#### ABOUT THIS EXERCISE:
Could you say how many lines below contain the word "GetClusterVersionOk"? Give the number with no other text.

#### RECORDS SHOWN:
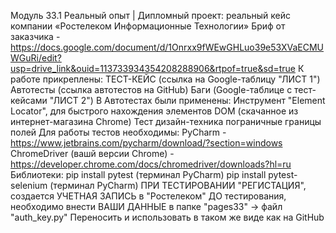 Модуль 33.1 Реальный опыт | Дипломный проект: реальный кейс компании «Ростелеком Информационные Технологии»
Бриф от заказчика - https://docs.google.com/document/d/1Onrxx9fWEwGHLuo39e53XVaECMUWGuRi/edit?usp=drive_link&ouid=113733934354208288906&rtpof=true&sd=true
К работе прикреплены:
ТЕСТ-КЕЙС (ссылка на Google-таблицу "ЛИСТ 1")
Автотесты (ссылка автотестов на GitHub)
Баги (Google-таблице с тест-кейсами "ЛИСТ 2")
В Автотестах были применены:
Инструмент "Element Locator", для быстрого нахождения элементов DOM (скачанное из интернет-магазина Chrome)
Тест дизайн-техника пограничные границы полей
Для работы тестов необходимы:
PyCharm - https://www.jetbrains.com/pycharm/download/?section=windows 
ChromeDriver (вашй версии Chrome) - https://developer.chrome.com/docs/chromedriver/downloads?hl=ru
Библиотеки:
pip install pytest (терминал PyCharm)
pip install pytest-selenium  (терминал PyCharm)
ПРИ ТЕСТИРОВАНИИ "РЕГИСТАЦИЯ", создается УЧЕТНАЯ ЗАПИСЬ в "Ростелеком"
ДО тестирования, необходимо внести ВАШИ ДАННЫЕ в папке "pages33" -> файл "auth_key.py" 
Переносить и использовать в таком же виде как на GitHub
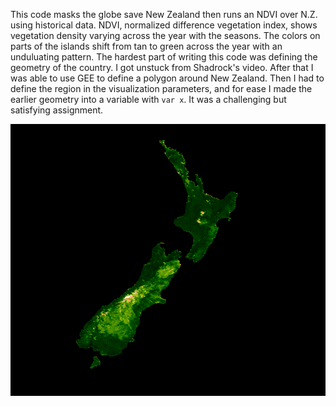 This code masks the globe save New Zealand then runs an NDVI over N.Z. using historical data. NDVI, normalized difference vegetation index, shows vegetation density 
varying across the year with the seasons.
The colors on parts of the islands shift from tan to green across the year with an unduluating pattern. The hardest part of writing this code was defining the geometry of the country. I got unstuck from Shadrock's video. After that I was able to use GEE to define a polygon around New Zealand. Then I had to define the region in the visualization parameters, and for ease I made the earlier geometry into a variable with ``var x``. It was a challenging but satisfying assignment.

![](d112526a51ebf8762f1178cb2d54776b-145dde5604f4cfe26585299b044e1109_getPixels.gif)
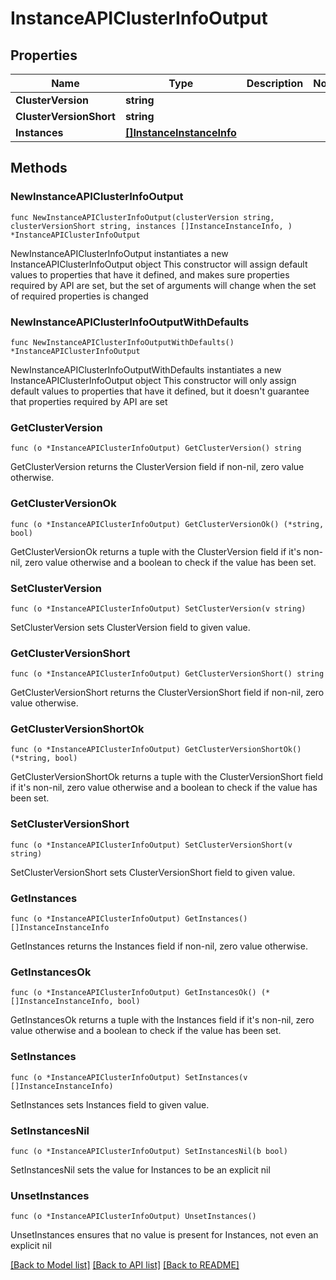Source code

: # InstanceAPIClusterInfoOutput

## Properties

Name | Type | Description | Notes
------------ | ------------- | ------------- | -------------
**ClusterVersion** | **string** |  | 
**ClusterVersionShort** | **string** |  | 
**Instances** | [**[]InstanceInstanceInfo**](InstanceInstanceInfo.md) |  | 

## Methods

### NewInstanceAPIClusterInfoOutput

`func NewInstanceAPIClusterInfoOutput(clusterVersion string, clusterVersionShort string, instances []InstanceInstanceInfo, ) *InstanceAPIClusterInfoOutput`

NewInstanceAPIClusterInfoOutput instantiates a new InstanceAPIClusterInfoOutput object
This constructor will assign default values to properties that have it defined,
and makes sure properties required by API are set, but the set of arguments
will change when the set of required properties is changed

### NewInstanceAPIClusterInfoOutputWithDefaults

`func NewInstanceAPIClusterInfoOutputWithDefaults() *InstanceAPIClusterInfoOutput`

NewInstanceAPIClusterInfoOutputWithDefaults instantiates a new InstanceAPIClusterInfoOutput object
This constructor will only assign default values to properties that have it defined,
but it doesn't guarantee that properties required by API are set

### GetClusterVersion

`func (o *InstanceAPIClusterInfoOutput) GetClusterVersion() string`

GetClusterVersion returns the ClusterVersion field if non-nil, zero value otherwise.

### GetClusterVersionOk

`func (o *InstanceAPIClusterInfoOutput) GetClusterVersionOk() (*string, bool)`

GetClusterVersionOk returns a tuple with the ClusterVersion field if it's non-nil, zero value otherwise
and a boolean to check if the value has been set.

### SetClusterVersion

`func (o *InstanceAPIClusterInfoOutput) SetClusterVersion(v string)`

SetClusterVersion sets ClusterVersion field to given value.


### GetClusterVersionShort

`func (o *InstanceAPIClusterInfoOutput) GetClusterVersionShort() string`

GetClusterVersionShort returns the ClusterVersionShort field if non-nil, zero value otherwise.

### GetClusterVersionShortOk

`func (o *InstanceAPIClusterInfoOutput) GetClusterVersionShortOk() (*string, bool)`

GetClusterVersionShortOk returns a tuple with the ClusterVersionShort field if it's non-nil, zero value otherwise
and a boolean to check if the value has been set.

### SetClusterVersionShort

`func (o *InstanceAPIClusterInfoOutput) SetClusterVersionShort(v string)`

SetClusterVersionShort sets ClusterVersionShort field to given value.


### GetInstances

`func (o *InstanceAPIClusterInfoOutput) GetInstances() []InstanceInstanceInfo`

GetInstances returns the Instances field if non-nil, zero value otherwise.

### GetInstancesOk

`func (o *InstanceAPIClusterInfoOutput) GetInstancesOk() (*[]InstanceInstanceInfo, bool)`

GetInstancesOk returns a tuple with the Instances field if it's non-nil, zero value otherwise
and a boolean to check if the value has been set.

### SetInstances

`func (o *InstanceAPIClusterInfoOutput) SetInstances(v []InstanceInstanceInfo)`

SetInstances sets Instances field to given value.


### SetInstancesNil

`func (o *InstanceAPIClusterInfoOutput) SetInstancesNil(b bool)`

 SetInstancesNil sets the value for Instances to be an explicit nil

### UnsetInstances
`func (o *InstanceAPIClusterInfoOutput) UnsetInstances()`

UnsetInstances ensures that no value is present for Instances, not even an explicit nil

[[Back to Model list]](../README.md#documentation-for-models) [[Back to API list]](../README.md#documentation-for-api-endpoints) [[Back to README]](../README.md)


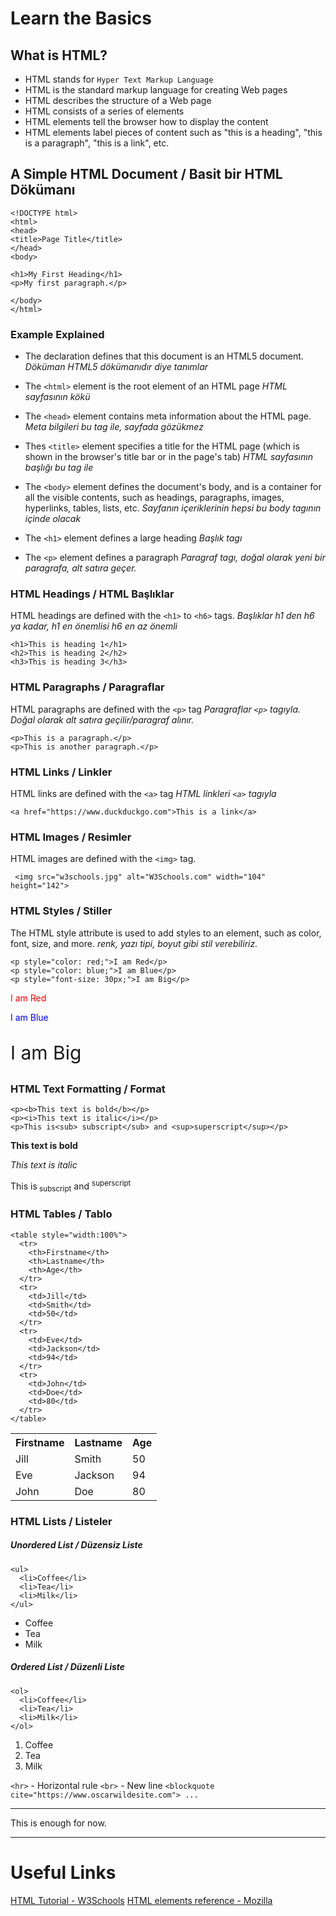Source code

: # Learn the Basics

## What is HTML?

- HTML stands for `Hyper Text Markup Language`
- HTML is the standard markup language for creating Web pages
- HTML describes the structure of a Web page
- HTML consists of a series of elements
- HTML elements tell the browser how to display the content
- HTML elements label pieces of content such as "this is a heading", "this is a paragraph", "this is a link", etc.

## A Simple HTML Document / Basit bir HTML Dökümanı

    <!DOCTYPE html>
    <html>
    <head>
    <title>Page Title</title>
    </head>
    <body>

    <h1>My First Heading</h1>
    <p>My first paragraph.</p>

    </body>
    </html>

### Example Explained

- The <!DOCTYPE html> declaration defines that this document is an HTML5 document. *Döküman HTML5 dökümanıdır diye tanımlar*
- The `<html>` element is the root element of an HTML page *HTML sayfasının kökü*
- The `<head>` element contains meta information about the HTML page. *Meta bilgileri bu tag ile, sayfada gözükmez*
- Thes `<title>` element specifies a title for the HTML page (which is shown in the browser's title bar or in the page's tab) *HTML sayfasının başlığı bu tag ile*
- The `<body>` element defines the document's body, and is a container for all the visible contents, such as headings, paragraphs, images, hyperlinks, tables, lists, etc. *Sayfanın içeriklerinin hepsi bu body tagının içinde olacak*


- The `<h1>` element defines a large heading *Başlık tagı*
- The `<p>` element defines a paragraph *Paragraf tagı, doğal olarak yeni bir paragrafa, alt satıra geçer.*

### HTML Headings / HTML Başlıklar

HTML headings are defined with the `<h1>` to `<h6>` tags. *Başlıklar h1 den h6 ya kadar, h1 en önemlisi h6 en az önemli*

    <h1>This is heading 1</h1>
    <h2>This is heading 2</h2>
    <h3>This is heading 3</h3>

### HTML Paragraphs / Paragraflar

HTML paragraphs are defined with the `<p>` tag *Paragraflar `<p>` tagıyla. Doğal olarak alt satıra geçilir/paragraf alınır.*

    <p>This is a paragraph.</p>
    <p>This is another paragraph.</p>

### HTML Links / Linkler

HTML links are defined with the `<a>` tag *HTML linkleri `<a>` tagıyla*

    <a href="https://www.duckduckgo.com">This is a link</a>   

### HTML Images / Resimler

HTML images are defined with the `<img>` tag.

     <img src="w3schools.jpg" alt="W3Schools.com" width="104" height="142">

### HTML Styles / Stiller

The HTML style attribute is used to add styles to an element, such as color, font, size, and more. *renk, yazı tipi, boyut gibi stil verebiliriz.*

    <p style="color: red;">I am Red</p>
    <p style="color: blue;">I am Blue</p>
    <p style="font-size: 30px;">I am Big</p>

<p style="color: red;">I am Red</p>
<p style="color: blue;">I am Blue</p>
<p style="font-size: 30px;">I am Big</p>

### HTML Text Formatting / Format

    <p><b>This text is bold</b></p>
    <p><i>This text is italic</i></p>
    <p>This is<sub> subscript</sub> and <sup>superscript</sup></p>


<p><b>This text is bold</b></p>
<p><i>This text is italic</i></p>
<p>This is<sub> subscript</sub> and <sup>superscript</sup></p>

### HTML Tables / Tablo

    <table style="width:100%">
      <tr>
        <th>Firstname</th>
        <th>Lastname</th>
        <th>Age</th>
      </tr>
      <tr>
        <td>Jill</td>
        <td>Smith</td>
        <td>50</td>
      </tr>
      <tr>
        <td>Eve</td>
        <td>Jackson</td>
        <td>94</td>
      </tr>
      <tr>
        <td>John</td>
        <td>Doe</td>
        <td>80</td>
      </tr>
    </table>

<table style="width:100%">
  <tr>
    <th>Firstname</th>
    <th>Lastname</th>
    <th>Age</th>
  </tr>
  <tr>
    <td>Jill</td>
    <td>Smith</td>
    <td>50</td>
  </tr>
  <tr>
    <td>Eve</td>
    <td>Jackson</td>
    <td>94</td>
  </tr>
  <tr>
    <td>John</td>
    <td>Doe</td>
    <td>80</td>
  </tr>
</table>

### HTML Lists / Listeler

##### Unordered List / Düzensiz Liste

    <ul>
      <li>Coffee</li>
      <li>Tea</li>
      <li>Milk</li>
    </ul>  

<ul>
  <li>Coffee</li>
  <li>Tea</li>
  <li>Milk</li>
</ul>  

##### Ordered List / Düzenli Liste

    <ol>
      <li>Coffee</li>
      <li>Tea</li>
      <li>Milk</li>
    </ol>  

<ol>
  <li>Coffee</li>
  <li>Tea</li>
  <li>Milk</li>
</ol>  

`<hr>` - Horizontal rule
`<br>` - New line
`<blockquote cite="https://www.oscarwildesite.com"> ... `

---

This is enough for now.


---

# Useful Links

[HTML Tutorial - W3Schools](https://www.w3schools.com/html/default.asp)
[HTML elements reference - Mozilla](https://developer.mozilla.org/en-US/docs/Web/HTML/Element)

#### EXERCISE RESULT:
3